**Records**.
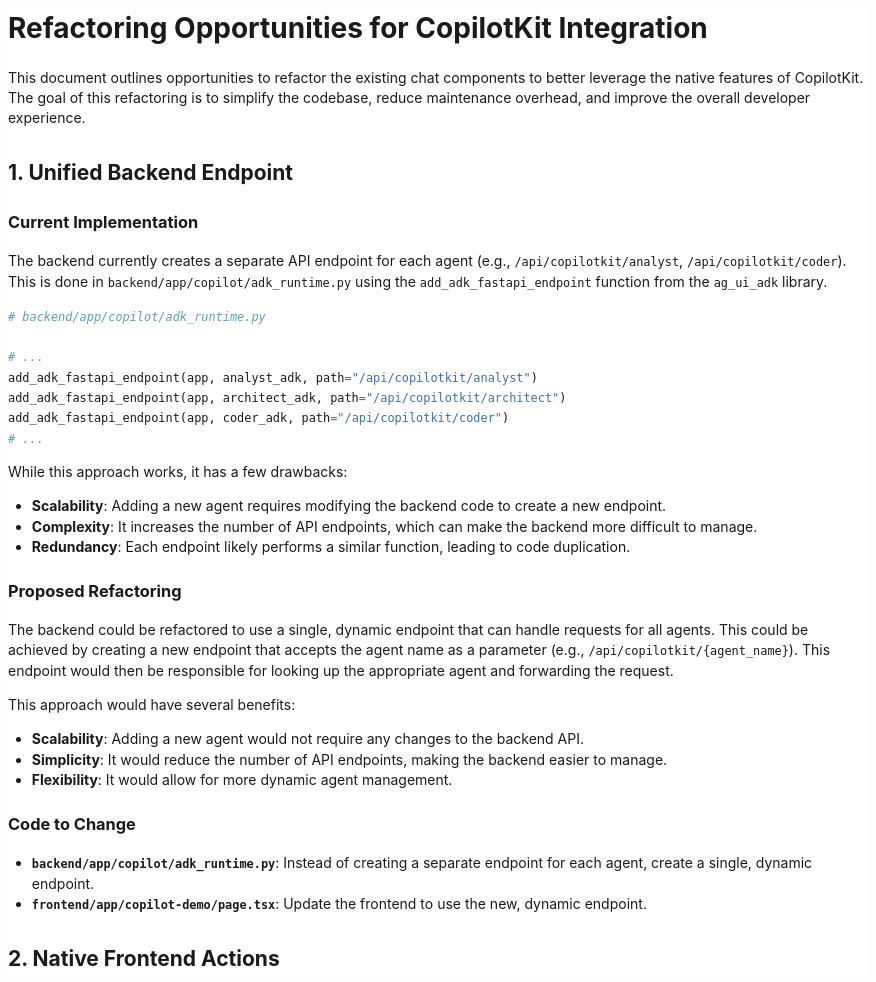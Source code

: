 # Refactoring Opportunities for CopilotKit Integration

This document outlines opportunities to refactor the existing chat components to better leverage the native features of CopilotKit. The goal of this refactoring is to simplify the codebase, reduce maintenance overhead, and improve the overall developer experience.

## 1. Unified Backend Endpoint

### Current Implementation

The backend currently creates a separate API endpoint for each agent (e.g., `/api/copilotkit/analyst`, `/api/copilotkit/coder`). This is done in `backend/app/copilot/adk_runtime.py` using the `add_adk_fastapi_endpoint` function from the `ag_ui_adk` library.

```python
# backend/app/copilot/adk_runtime.py

# ...
add_adk_fastapi_endpoint(app, analyst_adk, path="/api/copilotkit/analyst")
add_adk_fastapi_endpoint(app, architect_adk, path="/api/copilotkit/architect")
add_adk_fastapi_endpoint(app, coder_adk, path="/api/copilotkit/coder")
# ...
```

While this approach works, it has a few drawbacks:

*   **Scalability**: Adding a new agent requires modifying the backend code to create a new endpoint.
*   **Complexity**: It increases the number of API endpoints, which can make the backend more difficult to manage.
*   **Redundancy**: Each endpoint likely performs a similar function, leading to code duplication.

### Proposed Refactoring

The backend could be refactored to use a single, dynamic endpoint that can handle requests for all agents. This could be achieved by creating a new endpoint that accepts the agent name as a parameter (e.g., `/api/copilotkit/{agent_name}`). This endpoint would then be responsible for looking up the appropriate agent and forwarding the request.

This approach would have several benefits:

*   **Scalability**: Adding a new agent would not require any changes to the backend API.
*   **Simplicity**: It would reduce the number of API endpoints, making the backend easier to manage.
*   **Flexibility**: It would allow for more dynamic agent management.

### Code to Change

*   **`backend/app/copilot/adk_runtime.py`**: Instead of creating a separate endpoint for each agent, create a single, dynamic endpoint.
*   **`frontend/app/copilot-demo/page.tsx`**: Update the frontend to use the new, dynamic endpoint.

## 2. Native Frontend Actions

**Problem details**. Retype the records in full, exactly as given, and omit the pictures.

**Solved exercise**.
Source code

: # Refactoring Opportunities for CopilotKit Integration

This document outlines opportunities to refactor the existing chat components to better leverage the native features of CopilotKit. The goal of this refactoring is to simplify the codebase, reduce maintenance overhead, and improve the overall developer experience.

## 1. Unified Backend Endpoint

### Current Implementation

The backend currently creates a separate API endpoint for each agent (e.g., `/api/copilotkit/analyst`, `/api/copilotkit/coder`). This is done in `backend/app/copilot/adk_runtime.py` using the `add_adk_fastapi_endpoint` function from the `ag_ui_adk` library.

```python
# backend/app/copilot/adk_runtime.py

# ...
add_adk_fastapi_endpoint(app, analyst_adk, path="/api/copilotkit/analyst")
add_adk_fastapi_endpoint(app, architect_adk, path="/api/copilotkit/architect")
add_adk_fastapi_endpoint(app, coder_adk, path="/api/copilotkit/coder")
# ...
```

While this approach works, it has a few drawbacks:

*   **Scalability**: Adding a new agent requires modifying the backend code to create a new endpoint.
*   **Complexity**: It increases the number of API endpoints, which can make the backend more difficult to manage.
*   **Redundancy**: Each endpoint likely performs a similar function, leading to code duplication.

### Proposed Refactoring

The backend could be refactored to use a single, dynamic endpoint that can handle requests for all agents. This could be achieved by creating a new endpoint that accepts the agent name as a parameter (e.g., `/api/copilotkit/{agent_name}`). This endpoint would then be responsible for looking up the appropriate agent and forwarding the request.

This approach would have several benefits:

*   **Scalability**: Adding a new agent would not require any changes to the backend API.
*   **Simplicity**: It would reduce the number of API endpoints, making the backend easier to manage.
*   **Flexibility**: It would allow for more dynamic agent management.

### Code to Change

*   **`backend/app/copilot/adk_runtime.py`**: Instead of creating a separate endpoint for each agent, create a single, dynamic endpoint.
*   **`frontend/app/copilot-demo/page.tsx`**: Update the frontend to use the new, dynamic endpoint.

## 2. Native Frontend Actions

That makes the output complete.